We want to determine if \(\mu = \mu_1 - \mu_2 \ge 0\) using \(x_i = y_i - z_i\)

This can be evaluted as:

\[ p(\mu \ge \mu_0|D) = \int_{\mu_0}^{\infty}p(\mu|D)du \]

This is called one sided paired t-test.

To find \(p(\mu|D)\) we specify an uninformative prior the posterior marginal on \(\mu\) is T distributed:

\[ p(\mu|D) = T(\mu| \bar{x}, \frac{s^2}{N}, N - 1) \]

Now we define the t-statistics as:

\[ t \triangleq \frac{\bar{x} - \mu_0}{s/\sqrt{N}} \]
  • \(s/\sqrt{N}\) is the standard error of the mean

Thus the posterior: $\( p(\mu|D) = 1 - F_{N-1}(t) \)$

Connection to frequentist¶

Using uninformative prior gives us the same result as using frequentist methods.

Frequentist $\(\frac{\mu - \bar{x}}{\sqrt{s/N}}| D \sim t_{N-1}\)$

Bayesian The sampling distribution of the MLE:

\[ \frac{\mu - \bar{X}}{\sqrt{s/N}}| \mu \sim t_{N-1} \]
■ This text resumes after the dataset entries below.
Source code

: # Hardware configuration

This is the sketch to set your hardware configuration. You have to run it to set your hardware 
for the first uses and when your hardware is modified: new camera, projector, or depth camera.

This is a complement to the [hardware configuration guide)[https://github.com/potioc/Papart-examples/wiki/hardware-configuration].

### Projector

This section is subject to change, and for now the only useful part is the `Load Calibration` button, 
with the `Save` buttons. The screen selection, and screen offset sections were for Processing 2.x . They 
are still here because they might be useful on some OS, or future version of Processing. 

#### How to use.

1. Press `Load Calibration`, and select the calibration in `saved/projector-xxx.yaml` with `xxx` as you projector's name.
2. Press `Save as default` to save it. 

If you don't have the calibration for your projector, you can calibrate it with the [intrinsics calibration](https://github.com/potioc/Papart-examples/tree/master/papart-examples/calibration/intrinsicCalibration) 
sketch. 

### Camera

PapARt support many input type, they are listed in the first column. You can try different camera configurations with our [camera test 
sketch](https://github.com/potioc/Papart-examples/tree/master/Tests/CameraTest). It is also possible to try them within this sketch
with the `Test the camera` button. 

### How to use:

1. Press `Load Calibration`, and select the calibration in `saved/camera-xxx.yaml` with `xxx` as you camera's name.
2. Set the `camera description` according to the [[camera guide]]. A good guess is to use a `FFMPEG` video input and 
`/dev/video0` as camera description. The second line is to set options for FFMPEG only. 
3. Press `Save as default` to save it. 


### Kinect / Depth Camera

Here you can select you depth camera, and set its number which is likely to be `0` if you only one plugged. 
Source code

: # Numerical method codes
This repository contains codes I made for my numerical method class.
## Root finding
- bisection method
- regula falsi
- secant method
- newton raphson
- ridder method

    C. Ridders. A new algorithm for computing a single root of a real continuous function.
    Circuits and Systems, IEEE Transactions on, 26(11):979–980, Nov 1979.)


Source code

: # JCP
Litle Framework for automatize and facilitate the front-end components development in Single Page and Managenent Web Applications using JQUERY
The reason is that the Student T distribution is symmetric in its first two arguments

\[ T(\bar{x}| \mu , \sigma^2, v) = T(\mu| \bar{x}, \sigma^2, v) \]

The results are similar but have different interpretation. In the Bayesian approach \(\mu\) is unknown and \(\bar{x}\) is fixed. In frequentist \(\bar{X}\) is unkown and \(\mu\) is fixed.